Antheia (Ἄνθεια) was a town on the western coast of the Pontus Euxinus (Black Sea) in ancient Thrace, a colony of the Milesians and Phocaeans. It later bore the Latin name Anthium, and was the precursor settlement to Apollonia Pontica (modern Sozopol). It was located on the Gulf of Burgas between the modern cities of Burgas and Sozopol in Bulgaria.

==Situation==
The settlement was on the coast of the Gulf of Burgas, located on the peninsula of Atia (Атия), which lies between the bays of Vromos and Atya, about 2 km northwest of the modern town of Chernomorets. About 10 km southeast is Sozopol, the ancient Apollonia, which was the successor settlement to Antheia. Today, the peninsula is occupied by the Atiya Naval Base, thus the site is within a restricted military area. Not far away is the village Atia.

==History==
In the course of Greek colonization of the Black Sea in the late 7th and early 6th century BCE. The place was founded by Greeks from Miletus and Phocaea. All finds made in the area of settlement originate from Archaic period leading to the conclusion that the place was abandoned early. The place was apparently just an apoikia and never attained the status of polis, and possibly merged with Apollonia by synoikismos. Pliny, writing in the first century, reports that Antheia was located in the area where Apollonia was in his time - Astice regio habuit oppidum Anthium, nunc est Apollonia.
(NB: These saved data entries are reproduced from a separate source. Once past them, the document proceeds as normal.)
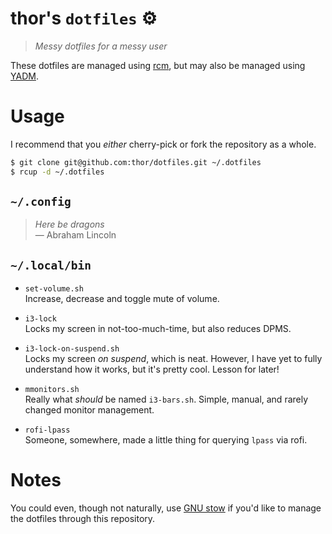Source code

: thor's `dotfiles` ⚙
===================

>*Messy dotfiles for a messy user*

These dotfiles are managed using [rcm][rcm], but may also be managed using
[YADM][yadm].


Usage 
===============

I recommend that you *either* cherry-pick or fork the repository as a whole.

```sh
$ git clone git@github.com:thor/dotfiles.git ~/.dotfiles
$ rcup -d ~/.dotfiles
```


`~/.config`
-----------

>*Here be dragons*  
>— Abraham Lincoln

`~/.local/bin` 
--------------

-	`set-volume.sh`\
	Increase, decrease and toggle mute of volume.

-	`i3-lock`\
	Locks my screen in not-too-much-time, but also reduces DPMS.

-	`i3-lock-on-suspend.sh`\
	Locks my screen *on suspend*, which is neat. However, I have yet to fully
	understand how it works, but it's pretty cool. Lesson for later!

-	`mmonitors.sh`\
	Really what *should* be named `i3-bars.sh`. Simple, manual, and rarely
	changed monitor management.

-	`rofi-lpass`\
	Someone, somewhere, made a little thing for querying `lpass` via rofi.


Notes 
===============

You could even, though not naturally, use [GNU stow][stow] if you'd like to
manage the dotfiles through this repository.

[rcm]: https://github.com/thoughtbot/rcm
[yadm]: https://github.com/TheLocehiliosan/yadm
[stow]: https://www.gnu.org/software/stow/

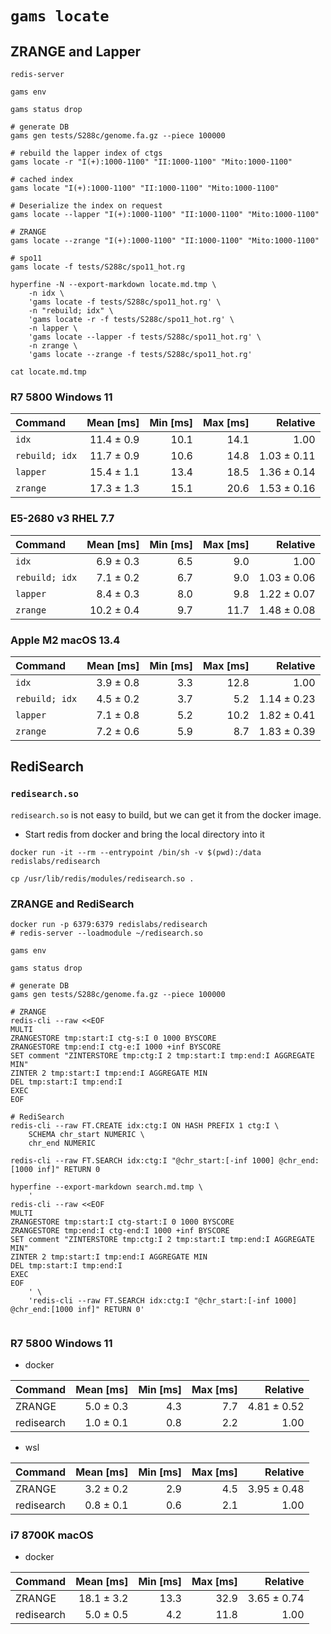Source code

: # `gams locate`

## ZRANGE and Lapper

```shell
redis-server

gams env

gams status drop

# generate DB
gams gen tests/S288c/genome.fa.gz --piece 100000

# rebuild the lapper index of ctgs
gams locate -r "I(+):1000-1100" "II:1000-1100" "Mito:1000-1100"

# cached index
gams locate "I(+):1000-1100" "II:1000-1100" "Mito:1000-1100"

# Deserialize the index on request
gams locate --lapper "I(+):1000-1100" "II:1000-1100" "Mito:1000-1100"

# ZRANGE
gams locate --zrange "I(+):1000-1100" "II:1000-1100" "Mito:1000-1100"

# spo11
gams locate -f tests/S288c/spo11_hot.rg

hyperfine -N --export-markdown locate.md.tmp \
    -n idx \
    'gams locate -f tests/S288c/spo11_hot.rg' \
    -n "rebuild; idx" \
    'gams locate -r -f tests/S288c/spo11_hot.rg' \
    -n lapper \
    'gams locate --lapper -f tests/S288c/spo11_hot.rg' \
    -n zrange \
    'gams locate --zrange -f tests/S288c/spo11_hot.rg'

cat locate.md.tmp

```

### R7 5800 Windows 11

| Command        |  Mean [ms] | Min [ms] | Max [ms] |    Relative |
|:---------------|-----------:|---------:|---------:|------------:|
| `idx`          | 11.4 ± 0.9 |     10.1 |     14.1 |        1.00 |
| `rebuild; idx` | 11.7 ± 0.9 |     10.6 |     14.8 | 1.03 ± 0.11 |
| `lapper`       | 15.4 ± 1.1 |     13.4 |     18.5 | 1.36 ± 0.14 |
| `zrange`       | 17.3 ± 1.3 |     15.1 |     20.6 | 1.53 ± 0.16 |

### E5-2680 v3 RHEL 7.7

| Command        |  Mean [ms] | Min [ms] | Max [ms] |    Relative |
|:---------------|-----------:|---------:|---------:|------------:|
| `idx`          |  6.9 ± 0.3 |      6.5 |      9.0 |        1.00 |
| `rebuild; idx` |  7.1 ± 0.2 |      6.7 |      9.0 | 1.03 ± 0.06 |
| `lapper`       |  8.4 ± 0.3 |      8.0 |      9.8 | 1.22 ± 0.07 |
| `zrange`       | 10.2 ± 0.4 |      9.7 |     11.7 | 1.48 ± 0.08 |

### Apple M2 macOS 13.4

| Command        | Mean [ms] | Min [ms] | Max [ms] |    Relative |
|:---------------|----------:|---------:|---------:|------------:|
| `idx`          | 3.9 ± 0.8 |      3.3 |     12.8 |        1.00 |
| `rebuild; idx` | 4.5 ± 0.2 |      3.7 |      5.2 | 1.14 ± 0.23 |
| `lapper`       | 7.1 ± 0.8 |      5.2 |     10.2 | 1.82 ± 0.41 |
| `zrange`       | 7.2 ± 0.6 |      5.9 |      8.7 | 1.83 ± 0.39 |


## RediSearch

### `redisearch.so`

`redisearch.so` is not easy to build, but we can get it from the docker image.

* Start redis from docker and bring the local directory into it

```shell
docker run -it --rm --entrypoint /bin/sh -v $(pwd):/data redislabs/redisearch

cp /usr/lib/redis/modules/redisearch.so .

```

### ZRANGE and RediSearch

```shell
docker run -p 6379:6379 redislabs/redisearch
# redis-server --loadmodule ~/redisearch.so

gams env

gams status drop

# generate DB
gams gen tests/S288c/genome.fa.gz --piece 100000

# ZRANGE
redis-cli --raw <<EOF
MULTI
ZRANGESTORE tmp:start:I ctg-s:I 0 1000 BYSCORE
ZRANGESTORE tmp:end:I ctg-e:I 1000 +inf BYSCORE
SET comment "ZINTERSTORE tmp:ctg:I 2 tmp:start:I tmp:end:I AGGREGATE MIN"
ZINTER 2 tmp:start:I tmp:end:I AGGREGATE MIN
DEL tmp:start:I tmp:end:I
EXEC
EOF

# RediSearch
redis-cli --raw FT.CREATE idx:ctg:I ON HASH PREFIX 1 ctg:I \
    SCHEMA chr_start NUMERIC \
    chr_end NUMERIC

redis-cli --raw FT.SEARCH idx:ctg:I "@chr_start:[-inf 1000] @chr_end:[1000 inf]" RETURN 0

hyperfine --export-markdown search.md.tmp \
    '
redis-cli --raw <<EOF
MULTI
ZRANGESTORE tmp:start:I ctg-start:I 0 1000 BYSCORE
ZRANGESTORE tmp:end:I ctg-end:I 1000 +inf BYSCORE
SET comment "ZINTERSTORE tmp:ctg:I 2 tmp:start:I tmp:end:I AGGREGATE MIN"
ZINTER 2 tmp:start:I tmp:end:I AGGREGATE MIN
DEL tmp:start:I tmp:end:I
EXEC
EOF
    ' \
    'redis-cli --raw FT.SEARCH idx:ctg:I "@chr_start:[-inf 1000] @chr_end:[1000 inf]" RETURN 0'


```

### R7 5800 Windows 11

* docker

| Command    | Mean [ms] | Min [ms] | Max [ms] |    Relative |
|:-----------|----------:|---------:|---------:|------------:|
| ZRANGE     | 5.0 ± 0.3 |      4.3 |      7.7 | 4.81 ± 0.52 |
| redisearch | 1.0 ± 0.1 |      0.8 |      2.2 |        1.00 |

* wsl

| Command    | Mean [ms] | Min [ms] | Max [ms] |    Relative |
|:-----------|----------:|---------:|---------:|------------:|
| ZRANGE     | 3.2 ± 0.2 |      2.9 |      4.5 | 3.95 ± 0.48 |
| redisearch | 0.8 ± 0.1 |      0.6 |      2.1 |        1.00 |

### i7 8700K macOS

* docker

| Command    |  Mean [ms] | Min [ms] | Max [ms] |    Relative |
|:-----------|-----------:|---------:|---------:|------------:|
| ZRANGE     | 18.1 ± 3.2 |     13.3 |     32.9 | 3.65 ± 0.74 |
| redisearch |  5.0 ± 0.5 |      4.2 |     11.8 |        1.00 |
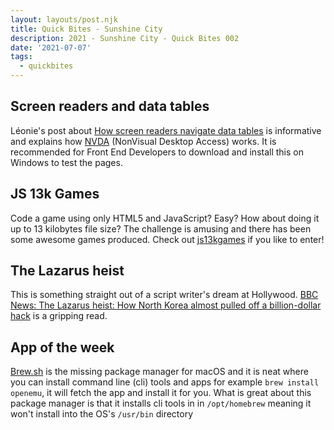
 ```yaml
---
layout: layouts/post.njk
title: Quick Bites - Sunshine City
description: 2021 - Sunshine City - Quick Bites 002
date: '2021-07-07'
tags:
  - quickbites
---
```


## Screen readers and data tables

Léonie's post about [How screen readers navigate data tables](https://tink.uk/how-screen-readers-navigate-data-tables/) is informative and explains how [NVDA](https://www.nvaccess.org/) (NonVisual Desktop Access) works. It is recommended for Front End Developers to download and install this on Windows to test the pages.

## JS 13k Games

Code a game using only HTML5 and JavaScript? Easy? How about doing it up to 13 kilobytes file size? The challenge is amusing and there has been some awesome games produced. Check out [js13kgames](https://js13kgames.com/) if you like to enter!

## The Lazarus heist

This is something straight out of a script writer's dream at Hollywood. [BBC News: The Lazarus heist: How North Korea almost pulled off a billion-dollar hack](https://www.bbc.co.uk/news/stories-57520169) is a gripping read.

## App of the week

[Brew.sh](https://brew.sh) is the missing package manager for macOS and it is neat where you can install command line (cli) tools and apps for example ```brew install openemu```, it will fetch the app and install it for you. What is great about this package manager is that it installs cli tools in in ```/opt/homebrew``` meaning it won't install into the OS's ```/usr/bin``` directory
The interpretation of this passage, that Antheia was a former name of Apollonia, is based on a misunderstanding.

==Archaeology==
From Antheia comes the statue of a headless archaic Kouros (c. 550-540 BCE) and archaic ceramics. In 1927 a hoard of arrowheads of the 5th century BCE was found there, which has been interpreted as showing that arrowheads were a form of pre-monetary medium of exchange. In the Middle Ages, the Atia peninsula was populated again. On its highest elevation are the sparse remains of a medieval fortress.